Dataset records:
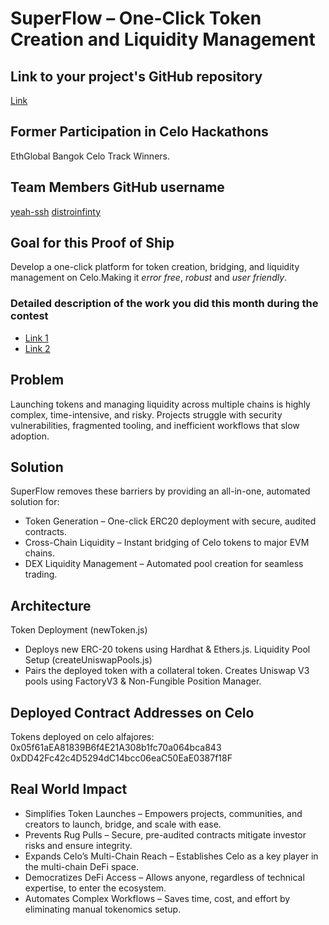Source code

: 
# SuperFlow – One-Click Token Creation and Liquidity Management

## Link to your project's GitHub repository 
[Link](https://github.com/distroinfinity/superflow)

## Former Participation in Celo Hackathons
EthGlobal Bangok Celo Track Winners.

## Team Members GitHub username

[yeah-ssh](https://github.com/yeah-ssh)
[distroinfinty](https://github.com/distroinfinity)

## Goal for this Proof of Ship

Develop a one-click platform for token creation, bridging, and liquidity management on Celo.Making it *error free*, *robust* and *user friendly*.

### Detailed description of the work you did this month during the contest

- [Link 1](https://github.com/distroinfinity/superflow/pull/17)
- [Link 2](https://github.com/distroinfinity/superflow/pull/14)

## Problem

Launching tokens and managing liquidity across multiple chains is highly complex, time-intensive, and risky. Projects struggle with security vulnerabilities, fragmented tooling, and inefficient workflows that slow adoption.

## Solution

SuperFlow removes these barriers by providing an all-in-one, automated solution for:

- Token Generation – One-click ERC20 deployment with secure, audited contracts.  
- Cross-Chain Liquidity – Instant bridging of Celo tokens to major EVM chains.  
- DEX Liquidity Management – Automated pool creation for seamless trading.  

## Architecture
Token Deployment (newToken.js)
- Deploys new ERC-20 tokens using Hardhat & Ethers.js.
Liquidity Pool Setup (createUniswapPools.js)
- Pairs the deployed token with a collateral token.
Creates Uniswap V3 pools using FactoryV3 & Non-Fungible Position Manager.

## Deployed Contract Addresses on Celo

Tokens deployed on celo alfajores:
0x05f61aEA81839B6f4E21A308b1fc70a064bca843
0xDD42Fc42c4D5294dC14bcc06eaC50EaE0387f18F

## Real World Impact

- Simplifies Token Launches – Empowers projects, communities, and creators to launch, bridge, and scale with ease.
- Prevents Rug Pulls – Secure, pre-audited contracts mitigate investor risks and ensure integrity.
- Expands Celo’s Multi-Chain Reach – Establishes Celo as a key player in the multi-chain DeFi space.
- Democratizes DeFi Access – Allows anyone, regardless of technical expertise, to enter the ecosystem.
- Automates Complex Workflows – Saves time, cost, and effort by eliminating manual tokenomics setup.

> [DESCRIPTION OF THE TASK] When you transcribe the lines above, keep every word exact but leave the pictures behind.

> [EXERCISE RESPONSE]
Source code

: 
# SuperFlow – One-Click Token Creation and Liquidity Management

## Link to your project's GitHub repository 
[Link](https://github.com/distroinfinity/superflow)

## Former Participation in Celo Hackathons
EthGlobal Bangok Celo Track Winners.

## Team Members GitHub username

[yeah-ssh](https://github.com/yeah-ssh)
[distroinfinty](https://github.com/distroinfinity)

## Goal for this Proof of Ship

Develop a one-click platform for token creation, bridging, and liquidity management on Celo.Making it *error free*, *robust* and *user friendly*.

### Detailed description of the work you did this month during the contest

- [Link 1](https://github.com/distroinfinity/superflow/pull/17)
- [Link 2](https://github.com/distroinfinity/superflow/pull/14)

## Problem

Launching tokens and managing liquidity across multiple chains is highly complex, time-intensive, and risky. Projects struggle with security vulnerabilities, fragmented tooling, and inefficient workflows that slow adoption.

## Solution

SuperFlow removes these barriers by providing an all-in-one, automated solution for:

- Token Generation – One-click ERC20 deployment with secure, audited contracts.  
- Cross-Chain Liquidity – Instant bridging of Celo tokens to major EVM chains.  
- DEX Liquidity Management – Automated pool creation for seamless trading.  

## Architecture
Token Deployment (newToken.js)
- Deploys new ERC-20 tokens using Hardhat & Ethers.js.
Liquidity Pool Setup (createUniswapPools.js)
- Pairs the deployed token with a collateral token.
Creates Uniswap V3 pools using FactoryV3 & Non-Fungible Position Manager.

## Deployed Contract Addresses on Celo

Tokens deployed on celo alfajores:
0x05f61aEA81839B6f4E21A308b1fc70a064bca843
0xDD42Fc42c4D5294dC14bcc06eaC50EaE0387f18F

## Real World Impact

- Simplifies Token Launches – Empowers projects, communities, and creators to launch, bridge, and scale with ease.
- Prevents Rug Pulls – Secure, pre-audited contracts mitigate investor risks and ensure integrity.
- Expands Celo’s Multi-Chain Reach – Establishes Celo as a key player in the multi-chain DeFi space.
- Democratizes DeFi Access – Allows anyone, regardless of technical expertise, to enter the ecosystem.
- Automates Complex Workflows – Saves time, cost, and effort by eliminating manual tokenomics setup.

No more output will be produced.